Activity = Using the listing below, count the lines in which "What" appears; give the count alone.

Records for the exercise =
------------------------------

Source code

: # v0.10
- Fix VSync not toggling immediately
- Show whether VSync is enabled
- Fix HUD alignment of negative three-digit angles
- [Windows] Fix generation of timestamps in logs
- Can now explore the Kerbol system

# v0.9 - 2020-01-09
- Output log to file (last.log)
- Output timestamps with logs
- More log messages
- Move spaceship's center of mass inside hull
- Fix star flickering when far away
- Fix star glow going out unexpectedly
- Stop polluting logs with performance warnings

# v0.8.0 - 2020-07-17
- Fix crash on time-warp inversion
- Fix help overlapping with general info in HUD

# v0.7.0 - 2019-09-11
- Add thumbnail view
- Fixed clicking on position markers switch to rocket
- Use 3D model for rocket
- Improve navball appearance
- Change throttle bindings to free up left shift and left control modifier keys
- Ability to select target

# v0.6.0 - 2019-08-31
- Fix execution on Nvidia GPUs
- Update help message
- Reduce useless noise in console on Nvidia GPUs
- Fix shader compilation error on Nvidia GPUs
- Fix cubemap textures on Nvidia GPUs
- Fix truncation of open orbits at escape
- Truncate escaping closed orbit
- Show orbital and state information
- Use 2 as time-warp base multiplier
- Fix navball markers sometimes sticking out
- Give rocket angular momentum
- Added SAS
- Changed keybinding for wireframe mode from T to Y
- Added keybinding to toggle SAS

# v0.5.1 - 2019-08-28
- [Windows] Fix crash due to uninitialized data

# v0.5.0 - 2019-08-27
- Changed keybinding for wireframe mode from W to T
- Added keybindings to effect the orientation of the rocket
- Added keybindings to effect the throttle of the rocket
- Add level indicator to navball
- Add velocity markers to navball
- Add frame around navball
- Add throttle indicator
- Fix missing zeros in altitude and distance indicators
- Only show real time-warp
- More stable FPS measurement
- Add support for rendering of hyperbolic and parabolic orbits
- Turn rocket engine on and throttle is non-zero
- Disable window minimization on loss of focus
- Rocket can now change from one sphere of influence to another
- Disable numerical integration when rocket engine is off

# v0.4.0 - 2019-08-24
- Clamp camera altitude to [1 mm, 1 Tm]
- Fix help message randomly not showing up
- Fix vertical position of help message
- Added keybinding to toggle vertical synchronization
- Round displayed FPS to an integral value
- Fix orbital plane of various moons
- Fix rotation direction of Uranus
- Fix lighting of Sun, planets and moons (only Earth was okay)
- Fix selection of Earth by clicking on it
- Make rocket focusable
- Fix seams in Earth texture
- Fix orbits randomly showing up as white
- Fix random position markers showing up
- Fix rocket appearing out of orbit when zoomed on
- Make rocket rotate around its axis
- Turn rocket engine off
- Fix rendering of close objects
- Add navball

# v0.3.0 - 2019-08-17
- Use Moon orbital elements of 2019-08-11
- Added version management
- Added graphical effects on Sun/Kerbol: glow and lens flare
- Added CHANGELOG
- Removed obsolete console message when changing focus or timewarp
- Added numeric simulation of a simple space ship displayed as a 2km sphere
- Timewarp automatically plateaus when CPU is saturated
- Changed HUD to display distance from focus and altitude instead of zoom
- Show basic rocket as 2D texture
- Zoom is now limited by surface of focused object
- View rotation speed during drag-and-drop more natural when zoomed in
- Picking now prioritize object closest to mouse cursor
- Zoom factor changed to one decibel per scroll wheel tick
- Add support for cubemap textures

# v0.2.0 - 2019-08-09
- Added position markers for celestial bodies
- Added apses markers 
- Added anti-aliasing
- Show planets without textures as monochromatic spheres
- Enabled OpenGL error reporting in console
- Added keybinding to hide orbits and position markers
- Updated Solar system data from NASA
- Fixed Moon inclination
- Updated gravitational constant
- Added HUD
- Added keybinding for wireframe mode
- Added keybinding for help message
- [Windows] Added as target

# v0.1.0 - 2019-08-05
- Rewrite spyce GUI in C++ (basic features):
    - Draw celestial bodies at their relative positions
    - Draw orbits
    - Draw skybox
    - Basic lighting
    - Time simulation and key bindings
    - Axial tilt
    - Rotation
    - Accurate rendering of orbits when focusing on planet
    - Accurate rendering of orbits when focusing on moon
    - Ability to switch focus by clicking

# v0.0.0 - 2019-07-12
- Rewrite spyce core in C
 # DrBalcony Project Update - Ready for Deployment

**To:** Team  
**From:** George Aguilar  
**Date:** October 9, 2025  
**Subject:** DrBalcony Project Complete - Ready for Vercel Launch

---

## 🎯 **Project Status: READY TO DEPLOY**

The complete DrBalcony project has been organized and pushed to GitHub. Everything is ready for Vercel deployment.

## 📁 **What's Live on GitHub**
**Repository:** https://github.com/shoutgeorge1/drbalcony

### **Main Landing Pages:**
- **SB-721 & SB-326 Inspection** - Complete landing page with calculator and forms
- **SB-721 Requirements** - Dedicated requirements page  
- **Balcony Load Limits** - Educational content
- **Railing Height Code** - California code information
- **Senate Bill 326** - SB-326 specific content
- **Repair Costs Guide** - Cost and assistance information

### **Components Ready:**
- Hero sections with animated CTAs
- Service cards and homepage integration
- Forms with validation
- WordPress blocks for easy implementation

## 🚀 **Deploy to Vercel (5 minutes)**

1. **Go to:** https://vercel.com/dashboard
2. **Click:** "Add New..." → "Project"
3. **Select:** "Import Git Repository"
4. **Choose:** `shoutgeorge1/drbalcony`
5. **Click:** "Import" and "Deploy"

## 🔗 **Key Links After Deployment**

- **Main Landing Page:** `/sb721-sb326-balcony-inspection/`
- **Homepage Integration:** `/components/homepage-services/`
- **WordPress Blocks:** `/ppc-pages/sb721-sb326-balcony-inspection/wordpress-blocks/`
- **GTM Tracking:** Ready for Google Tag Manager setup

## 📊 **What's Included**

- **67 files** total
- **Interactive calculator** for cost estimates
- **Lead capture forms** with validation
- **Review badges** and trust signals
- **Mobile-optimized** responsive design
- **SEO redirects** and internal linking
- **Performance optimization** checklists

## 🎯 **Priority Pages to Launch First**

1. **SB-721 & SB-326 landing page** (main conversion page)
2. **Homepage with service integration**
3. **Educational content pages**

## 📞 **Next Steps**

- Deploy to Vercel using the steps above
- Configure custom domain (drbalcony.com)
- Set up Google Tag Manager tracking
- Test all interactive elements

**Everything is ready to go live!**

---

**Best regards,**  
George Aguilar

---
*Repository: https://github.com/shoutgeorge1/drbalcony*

------------------------------

Answer space = 2